Relatórios do Conselho Indigenista Missionário (Cimi) e da Apib destacam que 2020 ficou marcado pelo alto número de mortes de indígenas ocorridas em decorrência da má gestão do enfrentamento à pandemia no Brasil, pautada pela desinformação e pela negligência do governo.

“O governo federal é o principal agente transmissor do vírus entre os povos indígenas”, diz o documento da Apib.

“As fake news diziam que a vacina era do diabo, que vem com um chip implantado, de um tudo que era para que as pessoas não tomassem. E tivemos resistência dentro do território: em uma calha [área no rio] onde há mais de mil pessoas só 160 quiseram tomar a vacina naquele momento”, contou o presidente da Federação das Organizações Indígenas do Rio Negro (Foirn), no Amazonas, Marivaldo Baré.

Segundo ele, o governo federal não promoveu nenhuma campanha de informação sobre a vacina para combater a estratégia de desinformação que atingiu as aldeias do Alto Rio Negro. Pelo contrário, a descrença pública do presidente sobre as vacinas ajudou a piorar a situação.
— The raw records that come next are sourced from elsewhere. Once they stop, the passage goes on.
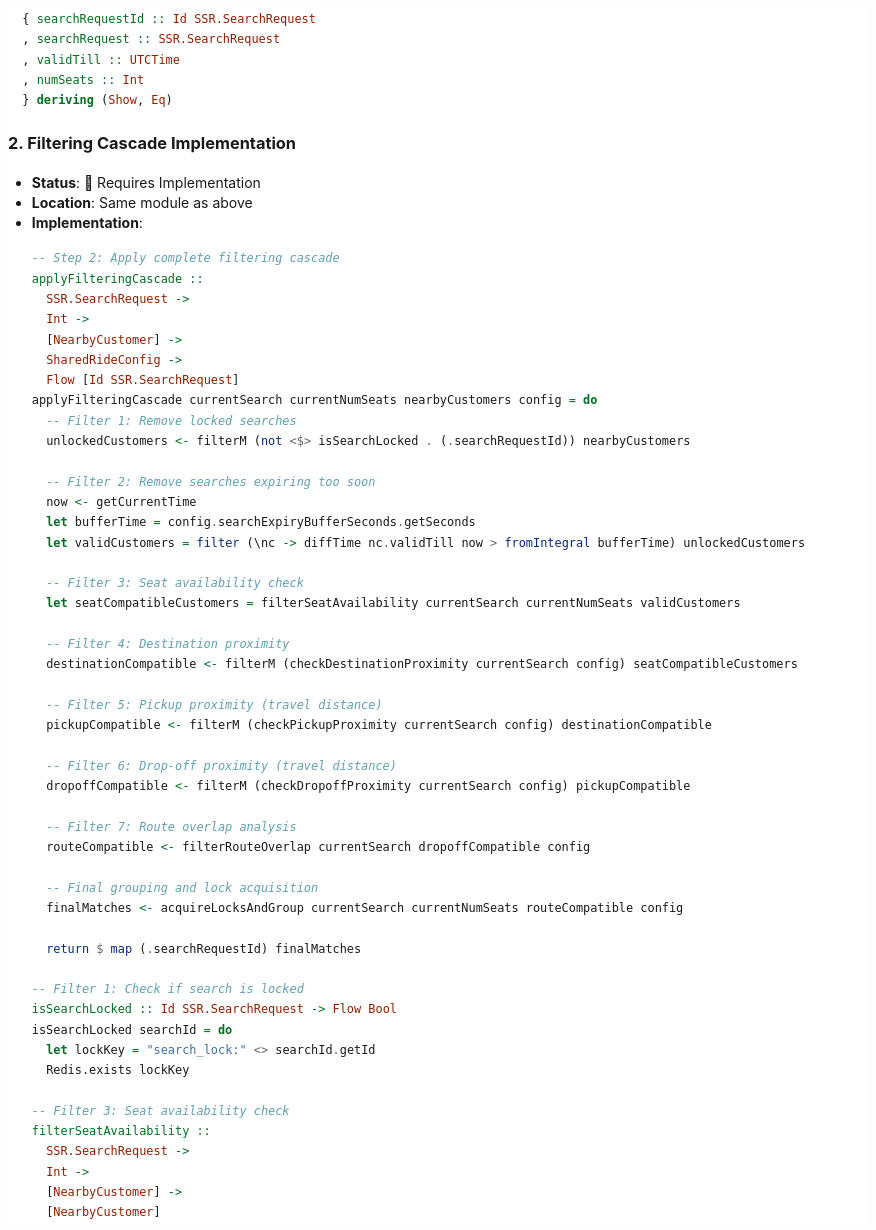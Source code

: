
   ```haskell
    { searchRequestId :: Id SSR.SearchRequest
    , searchRequest :: SSR.SearchRequest
    , validTill :: UTCTime
    , numSeats :: Int
    } deriving (Show, Eq)
  ```

### 2. Filtering Cascade Implementation
- **Status**: 🔧 Requires Implementation
- **Location**: Same module as above
- **Implementation**:
  ```haskell
  -- Step 2: Apply complete filtering cascade
  applyFilteringCascade :: 
    SSR.SearchRequest -> 
    Int -> 
    [NearbyCustomer] -> 
    SharedRideConfig -> 
    Flow [Id SSR.SearchRequest]
  applyFilteringCascade currentSearch currentNumSeats nearbyCustomers config = do
    -- Filter 1: Remove locked searches
    unlockedCustomers <- filterM (not <$> isSearchLocked . (.searchRequestId)) nearbyCustomers
    
    -- Filter 2: Remove searches expiring too soon
    now <- getCurrentTime
    let bufferTime = config.searchExpiryBufferSeconds.getSeconds
    let validCustomers = filter (\nc -> diffTime nc.validTill now > fromIntegral bufferTime) unlockedCustomers
    
    -- Filter 3: Seat availability check
    let seatCompatibleCustomers = filterSeatAvailability currentSearch currentNumSeats validCustomers
    
    -- Filter 4: Destination proximity
    destinationCompatible <- filterM (checkDestinationProximity currentSearch config) seatCompatibleCustomers
    
    -- Filter 5: Pickup proximity (travel distance)
    pickupCompatible <- filterM (checkPickupProximity currentSearch config) destinationCompatible
    
    -- Filter 6: Drop-off proximity (travel distance)
    dropoffCompatible <- filterM (checkDropoffProximity currentSearch config) pickupCompatible
    
    -- Filter 7: Route overlap analysis
    routeCompatible <- filterRouteOverlap currentSearch dropoffCompatible config
    
    -- Final grouping and lock acquisition
    finalMatches <- acquireLocksAndGroup currentSearch currentNumSeats routeCompatible config
    
    return $ map (.searchRequestId) finalMatches

  -- Filter 1: Check if search is locked
  isSearchLocked :: Id SSR.SearchRequest -> Flow Bool
  isSearchLocked searchId = do
    let lockKey = "search_lock:" <> searchId.getId
    Redis.exists lockKey

  -- Filter 3: Seat availability check
  filterSeatAvailability :: 
    SSR.SearchRequest -> 
    Int -> 
    [NearbyCustomer] -> 
    [NearbyCustomer]
  ```
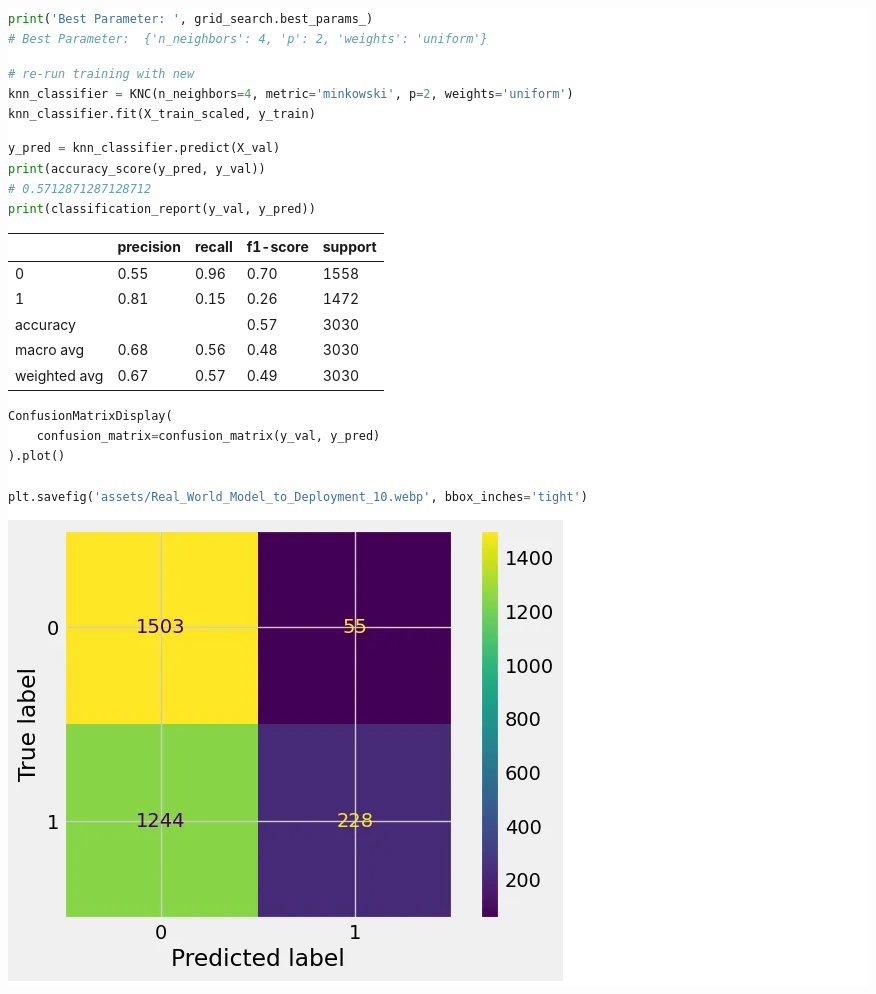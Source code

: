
 ```python
print('Best Parameter: ', grid_search.best_params_)
# Best Parameter:  {'n_neighbors': 4, 'p': 2, 'weights': 'uniform'}
```

```python
# re-run training with new
knn_classifier = KNC(n_neighbors=4, metric='minkowski', p=2, weights='uniform')
knn_classifier.fit(X_train_scaled, y_train)
```

```python
y_pred = knn_classifier.predict(X_val)
print(accuracy_score(y_pred, y_val))
# 0.5712871287128712
print(classification_report(y_val, y_pred))
```

|    |   precision | recall | f1-score | support |
| -- | -- | -- | -- | -- |
|      0   |  0.55 | 0.96 | 0.70 | 1558 |
|      1   |  0.81 | 0.15 | 0.26 |   1472 |
|     accuracy |       |      | 0.57 | 3030 |
|    macro avg |  0.68 | 0.56 | 0.48 | 3030 |
| weighted avg |  0.67 | 0.57 | 0.49 | 3030 |

```python
ConfusionMatrixDisplay(
    confusion_matrix=confusion_matrix(y_val, y_pred)
).plot()

plt.savefig('assets/Real_World_Model_to_Deployment_10.webp', bbox_inches='tight')
```

![Detection of Exoplanets using Transit Photometry](https://github.com/mpolinowski/automl-gluon-tabular-data/raw/master/05_Real_World_Model/assets/Real_World_Model_to_Deployment_10.webp)
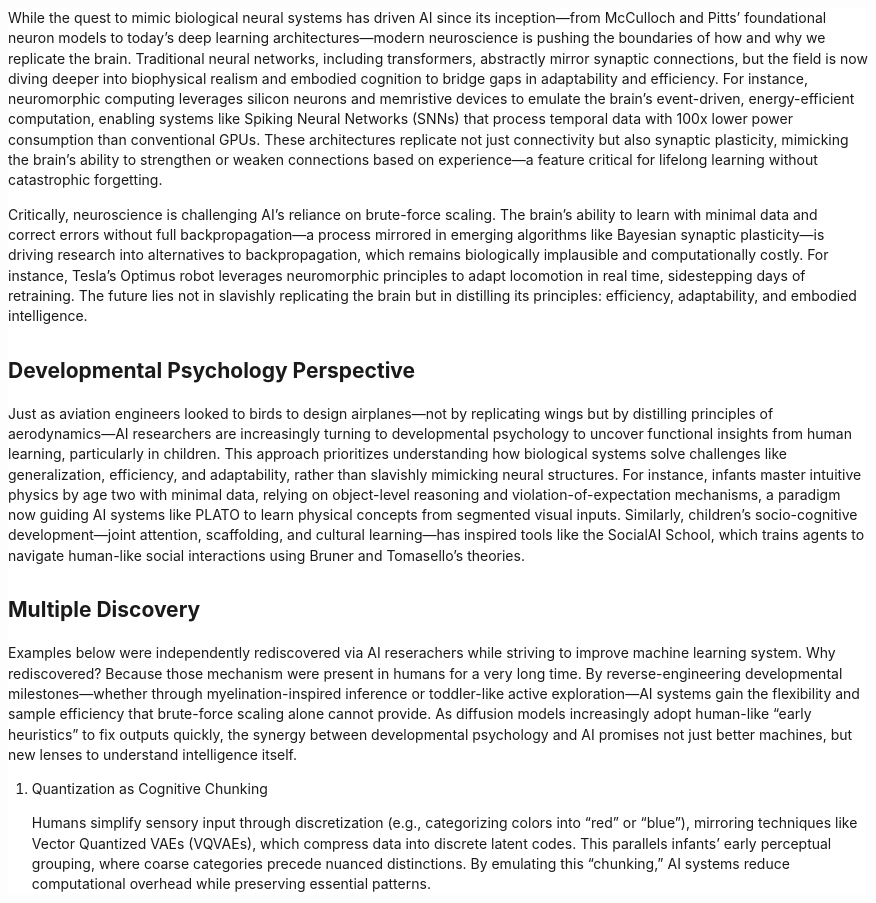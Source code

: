While the quest to mimic biological neural systems has driven AI since its inception—from McCulloch and Pitts’ foundational neuron models to today’s deep learning architectures—modern neuroscience is pushing the boundaries of how and why we replicate the brain. Traditional neural networks, including transformers, abstractly mirror synaptic connections, but the field is now diving deeper into biophysical realism and embodied cognition to bridge gaps in adaptability and efficiency. For instance, neuromorphic computing leverages silicon neurons and memristive devices to emulate the brain’s event-driven, energy-efficient computation, enabling systems like Spiking Neural Networks (SNNs) that process temporal data with 100x lower power consumption than conventional GPUs. These architectures replicate not just connectivity but also synaptic plasticity, mimicking the brain’s ability to strengthen or weaken connections based on experience—a feature critical for lifelong learning without catastrophic forgetting.

Critically, neuroscience is challenging AI’s reliance on brute-force scaling. The brain’s ability to learn with minimal data and correct errors without full backpropagation—a process mirrored in emerging algorithms like Bayesian synaptic plasticity—is driving research into alternatives to backpropagation, which remains biologically implausible and computationally costly. For instance, Tesla’s Optimus robot leverages neuromorphic principles to adapt locomotion in real time, sidestepping days of retraining. The future lies not in slavishly replicating the brain but in distilling its principles: efficiency, adaptability, and embodied intelligence.

## Developmental Psychology Perspective <a name="sec_dev_per"></a>

Just as aviation engineers looked to birds to design airplanes—not by replicating wings but by distilling principles of aerodynamics—AI researchers are increasingly turning to developmental psychology to uncover functional insights from human learning, particularly in children. This approach prioritizes understanding how biological systems solve challenges like generalization, efficiency, and adaptability, rather than slavishly mimicking neural structures. For instance, infants master intuitive physics by age two with minimal data, relying on object-level reasoning and violation-of-expectation mechanisms, a paradigm now guiding AI systems like PLATO to learn physical concepts from segmented visual inputs. Similarly, children’s socio-cognitive development—joint attention, scaffolding, and cultural learning—has inspired tools like the SocialAI School, which trains agents to navigate human-like social interactions using Bruner and Tomasello’s theories. 

## Multiple Discovery <a name="sec_mul_disc"></a>

Examples below were independently rediscovered via AI reserachers while striving to improve machine learning system. Why rediscovered? Because those mechanism were present in humans for a very long time. By reverse-engineering developmental milestones—whether through myelination-inspired inference or toddler-like active exploration—AI systems gain the flexibility and sample efficiency that brute-force scaling alone cannot provide. As diffusion models increasingly adopt human-like “early heuristics” to fix outputs quickly, the synergy between developmental psychology and AI promises not just better machines, but new lenses to understand intelligence itself.

1. Quantization as Cognitive Chunking
  
    Humans simplify sensory input through discretization (e.g., categorizing colors into “red” or “blue”), mirroring techniques like Vector Quantized VAEs (VQVAEs), which compress data into discrete latent codes. This parallels infants’ early perceptual grouping, where coarse categories precede nuanced distinctions. By emulating this “chunking,” AI systems reduce computational overhead while preserving essential patterns.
“Tivemos que trabalhar muito para produzir, por nossa conta, áudios e cartilhas falando sobre a importância da vacinação e da prevenção para evitar contaminação.”

O Ministério da Saúde foi procurado, via assessoria de imprensa, para comentar os aspectos mencionados pela Apib e pela Foirn, mas não se manifestou até a publicação da reportagem.

A auxiliar de enfermagem indígena Vanda Ortega Witoto foi vítima de difamação e racismo em grupos públicos de WhatsApp e nas redes sociais após ser a primeira pessoa do Amazonas a ser vacinada contra a Covid, em janeiro de 2021.

“Diziam que eu era uma ‘índia fake’ por não vestir roupas tradicionais e por morar na cidade e não na aldeia. Diziam que deveriam vacinar índios de verdade e não eu”, conta. “Passei a receber inúmeras mensagens de ódio, foi horrível.”

Os conteúdos falsos, afirma Francesc Comelles, coordenador regional do Cimi, começaram a ter um impacto maior nas comunidades indígenas à medida que o acesso à internet chegou dentro dos territórios.

Se por um lado a tecnologia conectou lideranças e permitiu que denunciassem violações com agilidade, por outro expôs todos às fake news.

“Essa mistura de informação verdadeira com informação distorcida e mal-intencionada foi potencializada com as fake news em torno da pandemia, o que teve um impacto direto na saúde dos indígenas”, afirma.

Quem é alvo de conteúdos inverídicos distribuídos pelas mídias sociais deve buscar suporte. Segundo Denise Dora, a busca de ajuda deve ser feita sempre por meio da organização indígena majoritária da região ou da Defensoria Pública da União, do Ministério Público Federal e das organizações da sociedade civil. “É preciso buscar ajuda para reverter. E existem mecanismos para isso”, afirma.

Em nota, a Coiab afirmou que os indígenas vítimas de mentiras devem avaliar se o alcance da ação pode causar um mal injusto e dano direto a sua pessoa.

Em caso positivo, devem procurar a autoridade policial e “a sua organização regional com a finalidade de dar publicidade sobre o acontecido e buscar suporte.”

Procurada para comentar sobre ações de suporte aos indígenas, a Fundação Nacional do Índio (Funai) disse que “em vez de trabalhar com assertivas falsas, tem atuado, efetivamente, com medidas práticas de apoio à população indígena, a exemplo do investimento de cerca de R$ 34 milhões em ações de fiscalização em Terras Indígenas de todo o país em 2021”.